Carta Original de Virginia O´Hanlon. Fonte: Wikipedia / The N. Y. Sun
 Eu tenho 8 anos. Alguns dos meus amiguinhos dizem que Papai Noel não existe. Meu pai sempre diz, “se estiver no "Sun", então existe”. Por favor, diga-me a verdade: Papai Noel existe?

Virginia O´Hanlon

Virginia, seus amiguinhos estão errados. Eles têm sido afetados pelo ceticismo de uma era marcada pela descrença das pessoas.

Eles não acreditam no que não vêem. Eles não acreditam no que suas pequenas mentes não podem entender. Todas as mentes, Virginia, são pequenas, não importa se são de crianças ou de adultos.

Neste nosso grande universo, o homem é um mero inseto, uma formiga, quando seu cérebro é comparado com o infinito mundo ao seu redor, ou quando ele é medido pela inteligência capaz de absorver toda a verdade e conhecimento.

Sim, Virginia, Papai Noel existe.

É tão certo que ele exista, como existe o amor, a generosidade e a devoção, e você sabe que tudo isso existe em abundância para dar mais beleza e alegria a nossas vidas.

Ah! Como o mundo seria sombrio se Papai Noel não existisse! Seria tão triste como se não existissem Virginias. Não haveria então a fé das crianças, a poesia, nenhum romance que tornasse tolerável a existência. Nós não teríamos nenhuma felicidade, exceto em nossos sentidos. A luz acesa com a qual as crianças enchem o mundo estaria apagada.

Não acreditar em Papai Noel! É como não acreditar nas fadas.
Você deveria pedir ao seu pai que contratasse muitos homens para que eles vigiassem todas as chaminés, e assim você pegaria o Papai Noel, mas, mesmo que você não o veja descendo por uma das chaminés, o que isso provaria?

Ninguém vê Papai Noel, mas não há nenhum indício de que ele não existe. As coisas mais reais deste mundo são aquelas que nem as crianças e nem os adultos podem ver. Você já viu as fadas dançando no campo? Claro que não, mas não existem provas de que elas não estão lá. Ninguém pode compreender ou imaginar todas as maravilhas do mundo que são invisíveis e que nunca poderão ser admiradas.

Você quebra o chocalho de um bebê e vê o que faz o barulho por dentro dele, mas existe um véu que cobre o mundo invisível, que nem mesmo o homem mais forte, nem mesmo a união das forças dos homens mais fortes do mundo poderia rompê-lo.
Apenas a fé, a poesia, o amor e a imaginação podem abrir esta cortina, ver e pintar a beleza sobrenatural e a glória que estão por trás dela. E tudo isso é real?
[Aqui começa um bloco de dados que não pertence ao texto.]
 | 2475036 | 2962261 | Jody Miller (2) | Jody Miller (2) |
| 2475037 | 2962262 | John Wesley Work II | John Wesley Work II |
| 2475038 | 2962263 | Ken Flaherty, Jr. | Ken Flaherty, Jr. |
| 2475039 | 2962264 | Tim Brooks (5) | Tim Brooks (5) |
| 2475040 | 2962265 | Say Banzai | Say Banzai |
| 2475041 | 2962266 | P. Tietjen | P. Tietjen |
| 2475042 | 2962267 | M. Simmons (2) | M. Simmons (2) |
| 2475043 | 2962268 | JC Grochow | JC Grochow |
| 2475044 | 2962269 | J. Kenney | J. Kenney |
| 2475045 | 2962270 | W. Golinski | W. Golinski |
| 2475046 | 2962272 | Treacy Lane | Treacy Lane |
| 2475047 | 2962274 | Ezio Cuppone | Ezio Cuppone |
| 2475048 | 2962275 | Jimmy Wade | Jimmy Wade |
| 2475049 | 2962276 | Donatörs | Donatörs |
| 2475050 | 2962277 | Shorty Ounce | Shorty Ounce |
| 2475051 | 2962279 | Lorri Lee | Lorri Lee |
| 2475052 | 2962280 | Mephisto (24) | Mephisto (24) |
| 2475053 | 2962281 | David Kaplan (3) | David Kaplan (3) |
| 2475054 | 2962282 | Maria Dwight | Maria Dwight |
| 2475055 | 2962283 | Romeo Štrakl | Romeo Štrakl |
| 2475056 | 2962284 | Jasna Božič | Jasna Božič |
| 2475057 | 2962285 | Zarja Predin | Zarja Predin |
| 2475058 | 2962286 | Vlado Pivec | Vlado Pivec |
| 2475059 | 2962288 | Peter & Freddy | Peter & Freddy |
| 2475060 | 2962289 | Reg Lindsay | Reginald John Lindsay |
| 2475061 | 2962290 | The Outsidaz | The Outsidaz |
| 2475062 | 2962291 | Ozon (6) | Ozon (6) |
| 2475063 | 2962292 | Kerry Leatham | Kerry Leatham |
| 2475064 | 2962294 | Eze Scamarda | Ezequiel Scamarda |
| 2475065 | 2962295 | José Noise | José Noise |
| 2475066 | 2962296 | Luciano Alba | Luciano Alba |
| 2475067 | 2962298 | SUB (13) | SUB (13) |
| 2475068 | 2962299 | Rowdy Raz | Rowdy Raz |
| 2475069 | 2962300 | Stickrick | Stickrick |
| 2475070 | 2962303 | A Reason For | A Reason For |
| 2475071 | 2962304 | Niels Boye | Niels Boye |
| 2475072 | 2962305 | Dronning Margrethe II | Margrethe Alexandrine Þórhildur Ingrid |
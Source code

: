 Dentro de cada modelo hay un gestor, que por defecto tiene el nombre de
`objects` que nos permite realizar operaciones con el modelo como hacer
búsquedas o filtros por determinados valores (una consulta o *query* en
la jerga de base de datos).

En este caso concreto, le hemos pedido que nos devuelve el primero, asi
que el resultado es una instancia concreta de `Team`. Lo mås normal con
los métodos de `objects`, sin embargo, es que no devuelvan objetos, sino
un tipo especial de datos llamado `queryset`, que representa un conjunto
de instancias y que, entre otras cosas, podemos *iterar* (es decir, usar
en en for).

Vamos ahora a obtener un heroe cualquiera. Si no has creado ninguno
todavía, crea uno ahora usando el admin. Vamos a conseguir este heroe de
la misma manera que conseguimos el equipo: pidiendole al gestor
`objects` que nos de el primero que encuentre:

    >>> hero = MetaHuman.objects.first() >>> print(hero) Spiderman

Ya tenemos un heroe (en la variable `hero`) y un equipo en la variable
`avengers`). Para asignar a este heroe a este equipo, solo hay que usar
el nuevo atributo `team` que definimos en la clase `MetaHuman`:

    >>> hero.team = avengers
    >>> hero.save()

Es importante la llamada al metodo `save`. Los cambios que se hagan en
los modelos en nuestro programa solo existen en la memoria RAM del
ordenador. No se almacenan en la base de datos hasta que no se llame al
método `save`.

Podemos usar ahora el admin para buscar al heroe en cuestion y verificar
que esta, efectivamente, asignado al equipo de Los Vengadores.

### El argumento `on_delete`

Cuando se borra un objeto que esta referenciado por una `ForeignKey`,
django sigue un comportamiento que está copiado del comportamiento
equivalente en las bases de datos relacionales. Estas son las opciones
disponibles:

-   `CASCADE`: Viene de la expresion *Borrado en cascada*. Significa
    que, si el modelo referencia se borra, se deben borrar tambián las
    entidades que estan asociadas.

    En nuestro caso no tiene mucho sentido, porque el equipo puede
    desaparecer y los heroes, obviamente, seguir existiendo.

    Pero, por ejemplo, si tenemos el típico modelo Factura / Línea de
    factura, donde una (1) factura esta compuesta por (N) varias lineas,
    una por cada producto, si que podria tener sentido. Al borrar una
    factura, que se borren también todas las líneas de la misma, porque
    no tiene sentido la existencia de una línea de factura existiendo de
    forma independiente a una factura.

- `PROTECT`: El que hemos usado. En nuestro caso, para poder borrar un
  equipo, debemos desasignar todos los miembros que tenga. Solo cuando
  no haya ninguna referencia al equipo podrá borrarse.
Ah, Virginia, em todo esse mundo não há nada mais real e permanente.

Não existe Papai Noel? Graças a Deus que ele vive, e que viva para sempre. Daqui a mil anos, Virginia, ou daqui a cem mil anos, ele continuará a trazer alegria para o coração das crianças.

Francis Pharcellus Church, 1897, The New York Sun





E o poder das histórias existe?

Por Fabio Lisboa

Este texto acima é o editorial de jornal mais republicado no mundo em todos os tempos na língua inglesa. Até hoje, em 2016, ao completar 119 anos desde a sua criação, suas palavras continuam atuais. Palavras ressaltando as qualidades de acreditar em Papai Noel para uma menina de 8 anos, não invalidam a fé cristã ou de qualquer outro credo, religião ou filosofia. Acreditar em Papai Noel talvez seja creditar poder nas histórias.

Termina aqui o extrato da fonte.